Aim of the exercise
Filter the data for lines with the word "penitent", then copy every line so identified.

Records shown
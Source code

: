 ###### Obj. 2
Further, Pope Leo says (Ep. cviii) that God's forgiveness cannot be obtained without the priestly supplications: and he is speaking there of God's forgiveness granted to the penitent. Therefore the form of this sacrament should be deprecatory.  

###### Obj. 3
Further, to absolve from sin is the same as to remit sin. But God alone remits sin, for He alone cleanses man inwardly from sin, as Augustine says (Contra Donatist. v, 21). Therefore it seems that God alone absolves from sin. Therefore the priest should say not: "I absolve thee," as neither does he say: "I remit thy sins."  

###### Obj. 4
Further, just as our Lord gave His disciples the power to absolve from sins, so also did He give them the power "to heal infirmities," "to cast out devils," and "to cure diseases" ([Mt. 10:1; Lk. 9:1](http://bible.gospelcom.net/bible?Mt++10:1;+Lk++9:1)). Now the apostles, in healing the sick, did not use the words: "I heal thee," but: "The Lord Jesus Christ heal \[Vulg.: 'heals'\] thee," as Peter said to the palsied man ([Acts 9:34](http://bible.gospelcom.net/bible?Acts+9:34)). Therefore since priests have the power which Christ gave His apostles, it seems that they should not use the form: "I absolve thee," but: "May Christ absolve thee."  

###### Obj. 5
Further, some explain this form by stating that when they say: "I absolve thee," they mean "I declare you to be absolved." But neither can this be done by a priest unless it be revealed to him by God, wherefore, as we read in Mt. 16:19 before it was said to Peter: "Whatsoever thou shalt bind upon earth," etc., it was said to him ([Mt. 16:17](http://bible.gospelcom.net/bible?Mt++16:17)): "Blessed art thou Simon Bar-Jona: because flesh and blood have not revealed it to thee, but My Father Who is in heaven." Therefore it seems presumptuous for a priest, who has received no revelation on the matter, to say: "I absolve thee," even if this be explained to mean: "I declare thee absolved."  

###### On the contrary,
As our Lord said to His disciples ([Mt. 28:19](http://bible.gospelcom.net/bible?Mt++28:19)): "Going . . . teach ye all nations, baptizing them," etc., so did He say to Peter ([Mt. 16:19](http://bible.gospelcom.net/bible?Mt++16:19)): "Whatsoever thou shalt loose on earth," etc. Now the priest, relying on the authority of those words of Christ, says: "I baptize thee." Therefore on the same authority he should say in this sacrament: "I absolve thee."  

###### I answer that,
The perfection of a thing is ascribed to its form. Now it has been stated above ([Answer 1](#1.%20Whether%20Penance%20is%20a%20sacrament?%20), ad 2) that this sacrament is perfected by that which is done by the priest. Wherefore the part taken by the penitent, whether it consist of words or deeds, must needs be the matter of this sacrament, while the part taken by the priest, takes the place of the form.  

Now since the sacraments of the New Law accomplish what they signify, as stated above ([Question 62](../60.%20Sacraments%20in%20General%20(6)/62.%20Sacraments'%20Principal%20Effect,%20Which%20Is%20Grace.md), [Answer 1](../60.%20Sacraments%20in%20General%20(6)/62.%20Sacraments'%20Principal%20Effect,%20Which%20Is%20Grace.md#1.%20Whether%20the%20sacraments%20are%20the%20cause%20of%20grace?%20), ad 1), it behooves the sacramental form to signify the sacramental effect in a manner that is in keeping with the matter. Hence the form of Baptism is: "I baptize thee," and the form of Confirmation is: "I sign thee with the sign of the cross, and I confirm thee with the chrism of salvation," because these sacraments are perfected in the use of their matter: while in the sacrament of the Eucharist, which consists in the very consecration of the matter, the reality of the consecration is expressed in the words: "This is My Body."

Response to this task
Further, Pope Leo says (Ep. cviii) that God's forgiveness cannot be obtained without the priestly supplications: and he is speaking there of God's forgiveness granted to the penitent. Therefore the form of this sacrament should be deprecatory.  
The perfection of a thing is ascribed to its form. Now it has been stated above ([Answer 1](#1.%20Whether%20Penance%20is%20a%20sacrament?%20), ad 2) that this sacrament is perfected by that which is done by the priest. Wherefore the part taken by the penitent, whether it consist of words or deeds, must needs be the matter of this sacrament, while the part taken by the priest, takes the place of the form.  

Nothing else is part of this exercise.